---------- Task material ----------

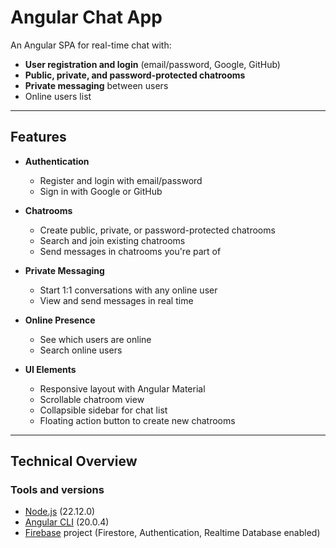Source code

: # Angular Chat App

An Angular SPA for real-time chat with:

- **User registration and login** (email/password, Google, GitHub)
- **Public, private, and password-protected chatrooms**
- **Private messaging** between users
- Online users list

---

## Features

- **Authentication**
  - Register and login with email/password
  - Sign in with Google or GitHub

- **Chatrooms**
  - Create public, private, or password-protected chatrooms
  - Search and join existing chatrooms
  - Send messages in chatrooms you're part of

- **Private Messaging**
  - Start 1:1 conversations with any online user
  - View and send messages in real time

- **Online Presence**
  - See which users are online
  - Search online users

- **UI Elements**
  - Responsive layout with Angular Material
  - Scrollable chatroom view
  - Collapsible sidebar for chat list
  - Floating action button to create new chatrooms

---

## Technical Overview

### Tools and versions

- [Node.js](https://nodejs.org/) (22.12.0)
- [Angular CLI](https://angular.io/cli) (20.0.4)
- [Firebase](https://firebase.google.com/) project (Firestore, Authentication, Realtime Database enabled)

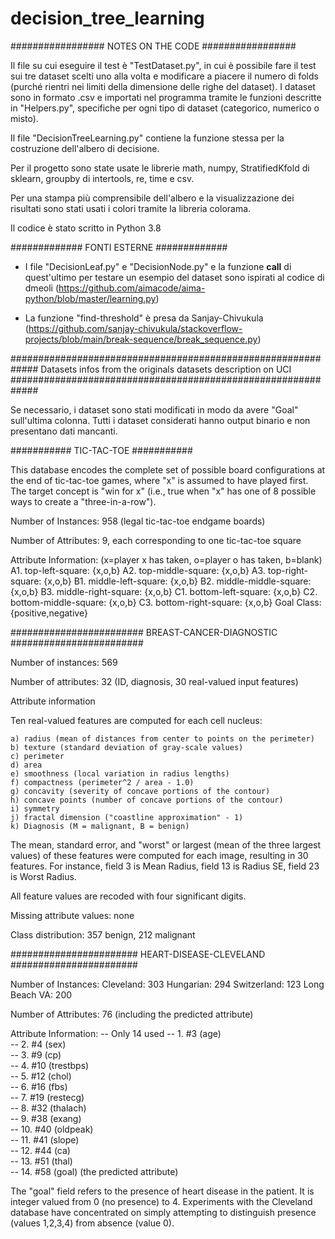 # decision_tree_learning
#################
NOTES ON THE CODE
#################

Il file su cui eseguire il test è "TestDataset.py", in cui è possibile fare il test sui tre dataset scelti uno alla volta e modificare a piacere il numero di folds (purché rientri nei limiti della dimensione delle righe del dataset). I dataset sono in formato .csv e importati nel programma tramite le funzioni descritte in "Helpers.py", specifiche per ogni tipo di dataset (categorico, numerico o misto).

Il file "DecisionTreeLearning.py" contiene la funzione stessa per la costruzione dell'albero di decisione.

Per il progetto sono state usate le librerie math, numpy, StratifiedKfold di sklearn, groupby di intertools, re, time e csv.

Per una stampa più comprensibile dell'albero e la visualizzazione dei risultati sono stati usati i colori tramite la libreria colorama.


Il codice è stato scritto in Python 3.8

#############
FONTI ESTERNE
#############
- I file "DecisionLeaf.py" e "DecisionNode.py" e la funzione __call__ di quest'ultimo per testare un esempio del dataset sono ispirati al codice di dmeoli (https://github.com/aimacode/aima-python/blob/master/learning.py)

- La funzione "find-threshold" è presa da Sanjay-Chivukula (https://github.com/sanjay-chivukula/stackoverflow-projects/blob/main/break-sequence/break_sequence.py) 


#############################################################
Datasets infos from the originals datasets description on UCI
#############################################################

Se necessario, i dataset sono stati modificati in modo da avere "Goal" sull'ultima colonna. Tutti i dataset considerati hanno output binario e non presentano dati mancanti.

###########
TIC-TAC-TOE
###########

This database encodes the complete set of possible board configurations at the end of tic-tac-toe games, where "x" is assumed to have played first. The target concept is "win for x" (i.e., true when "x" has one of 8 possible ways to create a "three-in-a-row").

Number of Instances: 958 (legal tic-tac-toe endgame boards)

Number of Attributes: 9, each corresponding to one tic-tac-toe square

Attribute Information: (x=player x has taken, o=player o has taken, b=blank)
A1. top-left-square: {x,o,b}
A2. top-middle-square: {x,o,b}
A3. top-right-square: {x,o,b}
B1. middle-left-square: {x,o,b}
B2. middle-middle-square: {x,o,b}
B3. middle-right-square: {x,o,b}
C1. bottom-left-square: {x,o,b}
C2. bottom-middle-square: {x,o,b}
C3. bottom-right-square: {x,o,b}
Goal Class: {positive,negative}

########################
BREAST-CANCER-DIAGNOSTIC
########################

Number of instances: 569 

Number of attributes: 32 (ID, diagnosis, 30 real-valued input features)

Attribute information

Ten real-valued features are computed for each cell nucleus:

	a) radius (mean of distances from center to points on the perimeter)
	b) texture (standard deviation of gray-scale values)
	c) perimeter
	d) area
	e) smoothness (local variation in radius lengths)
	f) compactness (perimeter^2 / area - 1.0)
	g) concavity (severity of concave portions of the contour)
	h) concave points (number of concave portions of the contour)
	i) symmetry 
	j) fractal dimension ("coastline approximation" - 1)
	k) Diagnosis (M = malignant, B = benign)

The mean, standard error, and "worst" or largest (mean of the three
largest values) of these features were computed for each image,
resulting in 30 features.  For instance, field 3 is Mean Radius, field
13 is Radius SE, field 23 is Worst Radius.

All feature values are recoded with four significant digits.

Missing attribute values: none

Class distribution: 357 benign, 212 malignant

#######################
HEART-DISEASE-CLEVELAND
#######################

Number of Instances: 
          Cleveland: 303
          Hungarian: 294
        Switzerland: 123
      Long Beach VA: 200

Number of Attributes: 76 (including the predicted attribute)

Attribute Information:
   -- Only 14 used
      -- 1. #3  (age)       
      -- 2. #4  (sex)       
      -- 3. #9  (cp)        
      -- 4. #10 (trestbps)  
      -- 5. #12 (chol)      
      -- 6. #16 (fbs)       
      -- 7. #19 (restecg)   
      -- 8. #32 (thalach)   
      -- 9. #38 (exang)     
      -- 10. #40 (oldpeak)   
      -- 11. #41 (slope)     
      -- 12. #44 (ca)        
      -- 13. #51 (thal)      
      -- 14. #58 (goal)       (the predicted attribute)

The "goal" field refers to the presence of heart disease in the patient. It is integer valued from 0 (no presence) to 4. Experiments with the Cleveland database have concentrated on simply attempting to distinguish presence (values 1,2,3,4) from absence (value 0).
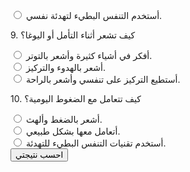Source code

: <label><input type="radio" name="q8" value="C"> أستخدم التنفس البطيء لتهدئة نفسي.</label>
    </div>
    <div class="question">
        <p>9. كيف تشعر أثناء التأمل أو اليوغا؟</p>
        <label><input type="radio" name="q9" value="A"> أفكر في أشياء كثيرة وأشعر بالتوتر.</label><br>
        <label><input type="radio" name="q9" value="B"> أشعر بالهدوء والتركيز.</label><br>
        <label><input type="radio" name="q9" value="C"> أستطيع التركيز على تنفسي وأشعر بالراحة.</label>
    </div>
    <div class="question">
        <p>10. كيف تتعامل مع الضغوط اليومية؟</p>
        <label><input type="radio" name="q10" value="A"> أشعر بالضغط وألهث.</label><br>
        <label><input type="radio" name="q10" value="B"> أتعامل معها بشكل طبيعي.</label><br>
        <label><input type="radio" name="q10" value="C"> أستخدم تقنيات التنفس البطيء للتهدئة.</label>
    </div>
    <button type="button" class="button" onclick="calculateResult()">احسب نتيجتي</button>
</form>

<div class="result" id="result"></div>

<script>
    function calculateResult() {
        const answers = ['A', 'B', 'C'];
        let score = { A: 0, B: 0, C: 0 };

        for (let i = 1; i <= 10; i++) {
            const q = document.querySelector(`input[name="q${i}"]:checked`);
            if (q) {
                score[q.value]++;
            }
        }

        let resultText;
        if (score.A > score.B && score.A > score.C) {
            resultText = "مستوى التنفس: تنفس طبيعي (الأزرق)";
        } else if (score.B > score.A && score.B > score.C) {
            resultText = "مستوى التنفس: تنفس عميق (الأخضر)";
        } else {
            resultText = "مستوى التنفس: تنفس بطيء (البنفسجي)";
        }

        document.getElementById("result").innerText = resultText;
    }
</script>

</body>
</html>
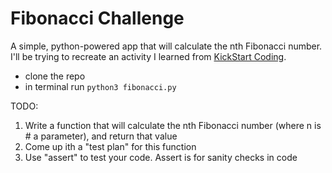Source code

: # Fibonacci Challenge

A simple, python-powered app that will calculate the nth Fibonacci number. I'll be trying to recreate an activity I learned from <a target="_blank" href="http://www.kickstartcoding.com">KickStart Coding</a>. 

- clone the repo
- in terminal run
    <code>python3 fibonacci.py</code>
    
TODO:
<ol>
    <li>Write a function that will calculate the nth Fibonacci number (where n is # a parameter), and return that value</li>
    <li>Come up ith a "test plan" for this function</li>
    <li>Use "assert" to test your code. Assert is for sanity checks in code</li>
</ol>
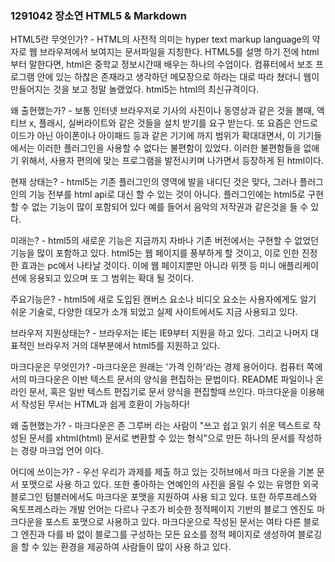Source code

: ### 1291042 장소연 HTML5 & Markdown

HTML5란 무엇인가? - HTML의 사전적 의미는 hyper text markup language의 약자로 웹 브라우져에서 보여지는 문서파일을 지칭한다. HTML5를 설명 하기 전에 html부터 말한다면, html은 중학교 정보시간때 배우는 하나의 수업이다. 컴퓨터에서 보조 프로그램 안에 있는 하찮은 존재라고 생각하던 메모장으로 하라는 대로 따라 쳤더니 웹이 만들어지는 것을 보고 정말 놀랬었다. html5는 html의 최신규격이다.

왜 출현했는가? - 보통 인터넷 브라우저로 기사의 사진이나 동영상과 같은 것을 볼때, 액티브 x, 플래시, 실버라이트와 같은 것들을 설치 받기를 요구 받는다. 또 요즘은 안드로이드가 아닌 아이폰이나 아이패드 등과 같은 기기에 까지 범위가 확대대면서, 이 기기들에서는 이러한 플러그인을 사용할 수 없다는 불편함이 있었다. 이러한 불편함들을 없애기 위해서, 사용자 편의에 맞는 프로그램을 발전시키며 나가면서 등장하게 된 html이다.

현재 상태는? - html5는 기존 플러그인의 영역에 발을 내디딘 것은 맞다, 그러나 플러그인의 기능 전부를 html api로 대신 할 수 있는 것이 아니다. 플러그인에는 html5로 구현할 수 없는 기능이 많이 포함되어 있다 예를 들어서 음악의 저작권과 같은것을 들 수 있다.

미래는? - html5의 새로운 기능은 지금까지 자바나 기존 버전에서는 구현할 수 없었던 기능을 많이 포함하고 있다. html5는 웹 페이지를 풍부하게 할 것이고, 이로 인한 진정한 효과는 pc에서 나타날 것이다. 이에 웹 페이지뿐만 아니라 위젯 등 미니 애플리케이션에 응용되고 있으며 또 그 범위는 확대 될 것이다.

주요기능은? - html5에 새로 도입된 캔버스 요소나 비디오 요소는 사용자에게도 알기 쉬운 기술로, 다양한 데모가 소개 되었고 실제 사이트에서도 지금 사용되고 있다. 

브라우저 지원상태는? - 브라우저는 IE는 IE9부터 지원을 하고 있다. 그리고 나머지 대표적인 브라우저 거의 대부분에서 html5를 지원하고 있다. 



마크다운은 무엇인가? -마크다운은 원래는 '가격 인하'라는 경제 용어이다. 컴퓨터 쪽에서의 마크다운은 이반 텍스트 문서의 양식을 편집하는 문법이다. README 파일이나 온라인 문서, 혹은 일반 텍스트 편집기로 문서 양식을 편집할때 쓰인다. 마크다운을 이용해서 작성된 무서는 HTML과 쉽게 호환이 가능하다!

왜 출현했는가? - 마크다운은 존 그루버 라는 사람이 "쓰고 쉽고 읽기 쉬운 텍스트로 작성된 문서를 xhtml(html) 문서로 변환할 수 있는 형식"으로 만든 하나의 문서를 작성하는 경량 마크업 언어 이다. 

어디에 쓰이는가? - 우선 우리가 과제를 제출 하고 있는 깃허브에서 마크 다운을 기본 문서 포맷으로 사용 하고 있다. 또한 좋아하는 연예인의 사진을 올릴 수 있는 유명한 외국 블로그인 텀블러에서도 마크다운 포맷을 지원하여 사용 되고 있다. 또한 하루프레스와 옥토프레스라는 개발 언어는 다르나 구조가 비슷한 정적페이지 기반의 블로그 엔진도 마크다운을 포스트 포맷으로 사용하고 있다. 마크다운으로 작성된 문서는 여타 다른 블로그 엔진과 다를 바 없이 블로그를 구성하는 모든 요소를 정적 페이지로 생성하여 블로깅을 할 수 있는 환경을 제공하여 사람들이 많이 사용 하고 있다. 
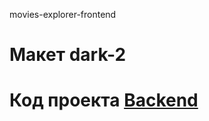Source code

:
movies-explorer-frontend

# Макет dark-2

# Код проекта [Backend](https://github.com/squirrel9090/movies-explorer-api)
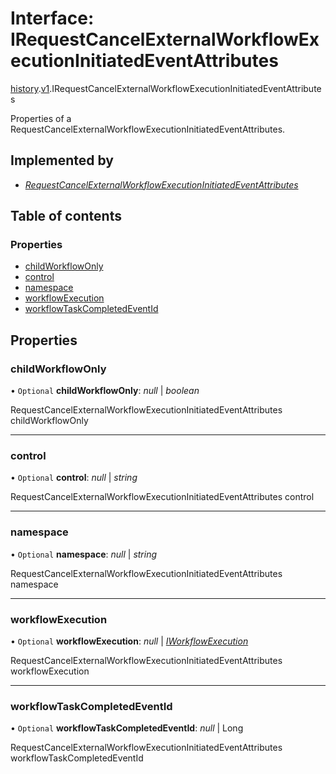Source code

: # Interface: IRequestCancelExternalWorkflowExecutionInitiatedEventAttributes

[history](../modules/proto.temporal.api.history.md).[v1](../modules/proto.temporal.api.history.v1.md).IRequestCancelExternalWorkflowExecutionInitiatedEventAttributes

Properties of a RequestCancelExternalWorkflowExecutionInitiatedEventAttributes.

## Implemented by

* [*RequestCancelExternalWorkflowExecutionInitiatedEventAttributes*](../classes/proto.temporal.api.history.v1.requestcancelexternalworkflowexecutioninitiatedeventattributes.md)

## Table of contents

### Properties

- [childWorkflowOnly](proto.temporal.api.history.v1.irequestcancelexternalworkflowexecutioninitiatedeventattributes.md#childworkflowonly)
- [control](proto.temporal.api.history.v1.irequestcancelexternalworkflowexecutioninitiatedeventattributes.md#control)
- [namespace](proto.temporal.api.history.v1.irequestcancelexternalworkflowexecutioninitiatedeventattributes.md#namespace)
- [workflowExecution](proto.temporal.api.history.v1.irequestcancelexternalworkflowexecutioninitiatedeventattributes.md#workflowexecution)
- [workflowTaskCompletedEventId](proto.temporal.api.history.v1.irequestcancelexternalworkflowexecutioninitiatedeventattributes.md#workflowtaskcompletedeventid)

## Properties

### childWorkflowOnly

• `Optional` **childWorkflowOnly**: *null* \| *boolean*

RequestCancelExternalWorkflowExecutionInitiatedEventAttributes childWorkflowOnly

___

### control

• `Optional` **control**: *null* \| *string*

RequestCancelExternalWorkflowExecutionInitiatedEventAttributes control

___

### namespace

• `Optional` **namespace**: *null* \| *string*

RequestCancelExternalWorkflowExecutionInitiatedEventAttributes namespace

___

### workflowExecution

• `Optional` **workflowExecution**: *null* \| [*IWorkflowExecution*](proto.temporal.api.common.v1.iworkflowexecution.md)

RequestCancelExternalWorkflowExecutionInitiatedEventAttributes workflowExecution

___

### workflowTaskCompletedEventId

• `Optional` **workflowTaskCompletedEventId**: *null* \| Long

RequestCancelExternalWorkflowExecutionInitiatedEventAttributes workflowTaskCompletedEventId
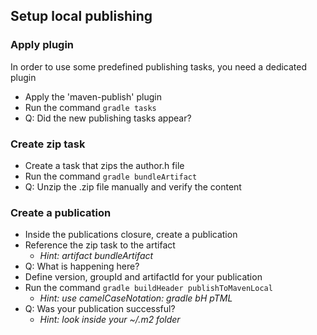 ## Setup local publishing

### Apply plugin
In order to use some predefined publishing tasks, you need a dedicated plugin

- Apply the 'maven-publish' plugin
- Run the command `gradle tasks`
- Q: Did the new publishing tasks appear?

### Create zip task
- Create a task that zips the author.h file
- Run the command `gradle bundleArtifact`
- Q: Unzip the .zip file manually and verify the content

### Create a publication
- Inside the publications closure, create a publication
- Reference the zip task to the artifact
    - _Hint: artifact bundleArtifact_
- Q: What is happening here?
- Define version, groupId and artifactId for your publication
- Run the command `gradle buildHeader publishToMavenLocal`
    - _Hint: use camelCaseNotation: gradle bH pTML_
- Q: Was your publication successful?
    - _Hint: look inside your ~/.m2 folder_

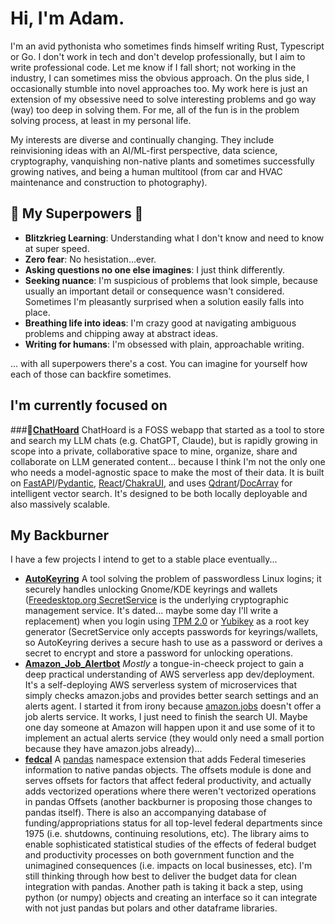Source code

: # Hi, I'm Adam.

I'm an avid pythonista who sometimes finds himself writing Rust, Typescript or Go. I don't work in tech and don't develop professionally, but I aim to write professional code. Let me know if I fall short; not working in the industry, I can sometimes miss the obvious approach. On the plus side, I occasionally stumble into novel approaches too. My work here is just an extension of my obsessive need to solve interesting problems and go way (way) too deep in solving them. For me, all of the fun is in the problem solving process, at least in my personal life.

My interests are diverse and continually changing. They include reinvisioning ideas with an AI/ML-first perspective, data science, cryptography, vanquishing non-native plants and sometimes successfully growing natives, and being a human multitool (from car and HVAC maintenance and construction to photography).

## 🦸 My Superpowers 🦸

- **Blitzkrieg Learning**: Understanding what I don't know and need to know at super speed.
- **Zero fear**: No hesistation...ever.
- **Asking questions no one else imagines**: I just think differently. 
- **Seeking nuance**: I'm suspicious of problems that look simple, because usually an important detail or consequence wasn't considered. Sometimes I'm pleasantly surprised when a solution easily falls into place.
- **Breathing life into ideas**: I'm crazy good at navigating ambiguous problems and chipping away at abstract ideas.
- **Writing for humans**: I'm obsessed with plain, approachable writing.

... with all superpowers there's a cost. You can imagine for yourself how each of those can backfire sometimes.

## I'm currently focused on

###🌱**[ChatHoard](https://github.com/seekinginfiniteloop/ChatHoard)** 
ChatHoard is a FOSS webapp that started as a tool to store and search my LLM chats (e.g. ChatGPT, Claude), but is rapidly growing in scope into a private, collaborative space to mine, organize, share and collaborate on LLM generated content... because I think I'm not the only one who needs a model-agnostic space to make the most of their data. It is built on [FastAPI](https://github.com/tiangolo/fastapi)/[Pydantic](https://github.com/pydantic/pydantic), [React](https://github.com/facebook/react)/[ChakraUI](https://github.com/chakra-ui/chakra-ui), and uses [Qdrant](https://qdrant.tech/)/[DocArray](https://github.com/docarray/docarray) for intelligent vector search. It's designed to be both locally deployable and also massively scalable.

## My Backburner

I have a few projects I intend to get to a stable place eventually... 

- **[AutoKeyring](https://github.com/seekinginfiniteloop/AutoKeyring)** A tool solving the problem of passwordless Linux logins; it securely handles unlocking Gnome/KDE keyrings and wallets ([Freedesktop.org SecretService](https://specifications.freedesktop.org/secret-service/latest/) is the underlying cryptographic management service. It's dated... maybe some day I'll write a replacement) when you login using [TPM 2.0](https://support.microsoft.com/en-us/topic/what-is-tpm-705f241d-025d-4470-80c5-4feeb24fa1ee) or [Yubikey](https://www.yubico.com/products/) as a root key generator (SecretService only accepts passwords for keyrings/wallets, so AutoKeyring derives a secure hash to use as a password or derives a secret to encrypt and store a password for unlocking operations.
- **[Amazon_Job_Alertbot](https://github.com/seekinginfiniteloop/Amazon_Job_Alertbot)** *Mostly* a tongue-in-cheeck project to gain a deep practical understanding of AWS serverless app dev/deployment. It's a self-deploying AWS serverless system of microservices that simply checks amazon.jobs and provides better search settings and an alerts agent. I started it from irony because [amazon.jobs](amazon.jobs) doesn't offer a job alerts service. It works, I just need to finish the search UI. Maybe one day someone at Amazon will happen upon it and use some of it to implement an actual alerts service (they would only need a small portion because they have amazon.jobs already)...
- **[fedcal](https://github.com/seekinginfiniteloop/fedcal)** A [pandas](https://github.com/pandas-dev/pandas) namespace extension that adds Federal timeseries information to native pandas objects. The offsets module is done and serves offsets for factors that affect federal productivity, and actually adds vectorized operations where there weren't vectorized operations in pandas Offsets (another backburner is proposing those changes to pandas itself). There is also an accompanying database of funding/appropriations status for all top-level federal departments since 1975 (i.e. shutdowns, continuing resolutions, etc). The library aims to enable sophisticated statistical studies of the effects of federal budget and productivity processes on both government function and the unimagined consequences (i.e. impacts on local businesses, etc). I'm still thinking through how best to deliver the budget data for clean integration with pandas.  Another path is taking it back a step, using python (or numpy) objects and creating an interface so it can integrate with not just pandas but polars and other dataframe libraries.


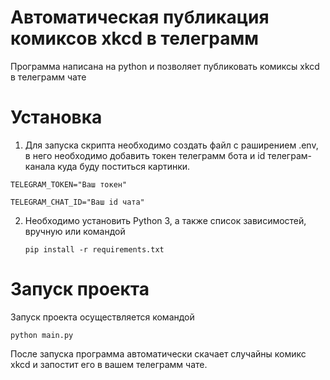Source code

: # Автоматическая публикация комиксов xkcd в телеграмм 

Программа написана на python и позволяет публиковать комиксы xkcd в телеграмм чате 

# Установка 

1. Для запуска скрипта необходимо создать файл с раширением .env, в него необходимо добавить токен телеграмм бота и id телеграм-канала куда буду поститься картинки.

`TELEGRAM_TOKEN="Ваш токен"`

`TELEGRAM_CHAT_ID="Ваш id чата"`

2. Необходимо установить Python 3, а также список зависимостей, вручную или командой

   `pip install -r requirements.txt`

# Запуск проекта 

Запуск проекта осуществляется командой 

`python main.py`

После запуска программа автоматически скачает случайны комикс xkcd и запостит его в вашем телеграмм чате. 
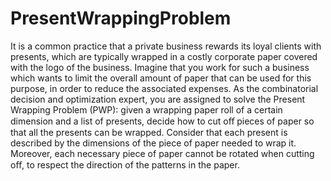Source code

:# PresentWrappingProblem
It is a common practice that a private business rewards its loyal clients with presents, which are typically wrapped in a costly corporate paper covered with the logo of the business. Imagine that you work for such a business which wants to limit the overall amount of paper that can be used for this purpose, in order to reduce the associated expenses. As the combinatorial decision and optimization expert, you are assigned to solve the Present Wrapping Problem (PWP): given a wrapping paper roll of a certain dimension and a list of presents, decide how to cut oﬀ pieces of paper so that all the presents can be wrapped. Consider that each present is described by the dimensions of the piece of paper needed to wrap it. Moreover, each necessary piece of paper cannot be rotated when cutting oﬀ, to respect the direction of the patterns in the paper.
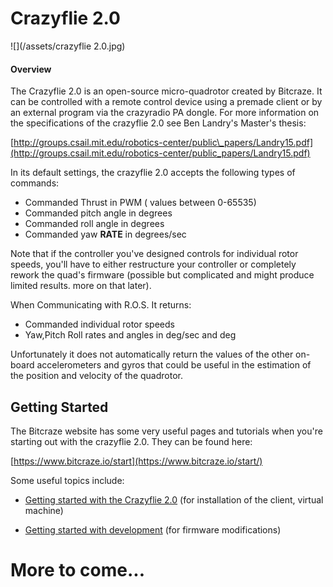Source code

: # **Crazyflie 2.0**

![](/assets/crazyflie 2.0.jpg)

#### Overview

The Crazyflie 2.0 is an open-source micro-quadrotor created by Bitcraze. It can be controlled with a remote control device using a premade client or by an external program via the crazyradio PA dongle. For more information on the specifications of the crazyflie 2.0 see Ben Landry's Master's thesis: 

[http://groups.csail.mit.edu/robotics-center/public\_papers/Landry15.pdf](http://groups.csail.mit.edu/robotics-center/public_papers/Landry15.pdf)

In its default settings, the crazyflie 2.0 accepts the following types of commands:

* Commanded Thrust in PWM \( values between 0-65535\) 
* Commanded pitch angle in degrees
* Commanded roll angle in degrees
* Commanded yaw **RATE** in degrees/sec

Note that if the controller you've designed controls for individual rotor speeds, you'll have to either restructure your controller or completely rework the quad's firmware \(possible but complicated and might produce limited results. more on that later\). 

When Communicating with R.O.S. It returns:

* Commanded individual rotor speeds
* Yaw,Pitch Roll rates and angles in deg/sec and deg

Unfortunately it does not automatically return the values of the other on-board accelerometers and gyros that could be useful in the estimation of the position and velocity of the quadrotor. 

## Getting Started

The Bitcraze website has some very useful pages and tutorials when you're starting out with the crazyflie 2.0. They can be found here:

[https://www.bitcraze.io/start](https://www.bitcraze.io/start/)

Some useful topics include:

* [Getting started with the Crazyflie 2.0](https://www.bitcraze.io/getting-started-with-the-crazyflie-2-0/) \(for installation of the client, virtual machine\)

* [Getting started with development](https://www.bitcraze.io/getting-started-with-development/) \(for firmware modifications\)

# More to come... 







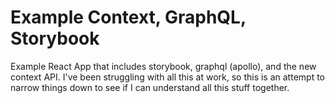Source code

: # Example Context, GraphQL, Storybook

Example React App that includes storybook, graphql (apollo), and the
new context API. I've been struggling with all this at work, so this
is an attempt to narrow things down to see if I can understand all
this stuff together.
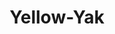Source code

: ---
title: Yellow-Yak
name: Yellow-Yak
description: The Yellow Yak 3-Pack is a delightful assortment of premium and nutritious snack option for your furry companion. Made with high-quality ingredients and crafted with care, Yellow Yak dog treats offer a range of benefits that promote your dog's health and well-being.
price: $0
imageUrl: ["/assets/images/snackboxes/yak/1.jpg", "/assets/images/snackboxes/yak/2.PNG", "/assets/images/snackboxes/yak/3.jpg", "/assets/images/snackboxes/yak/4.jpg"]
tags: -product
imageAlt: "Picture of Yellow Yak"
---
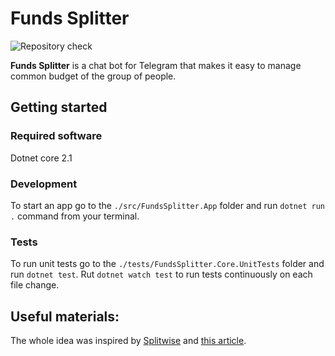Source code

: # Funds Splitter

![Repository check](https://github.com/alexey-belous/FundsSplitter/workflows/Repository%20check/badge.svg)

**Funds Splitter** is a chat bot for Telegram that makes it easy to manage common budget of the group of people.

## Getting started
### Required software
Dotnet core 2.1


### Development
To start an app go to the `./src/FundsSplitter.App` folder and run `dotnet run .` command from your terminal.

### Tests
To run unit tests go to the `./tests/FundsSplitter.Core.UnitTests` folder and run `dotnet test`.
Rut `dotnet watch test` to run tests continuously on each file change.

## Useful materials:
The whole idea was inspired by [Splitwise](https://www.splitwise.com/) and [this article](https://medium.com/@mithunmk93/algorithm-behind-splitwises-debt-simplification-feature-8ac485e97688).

----------

### Task requirements
What are the lines above that hold the string "Angular"? Copy them.

### Task output
: # Angular Chat App
An Angular SPA for real-time chat with:
  - Responsive layout with Angular Material
- [Angular CLI](https://angular.io/cli) (20.0.4)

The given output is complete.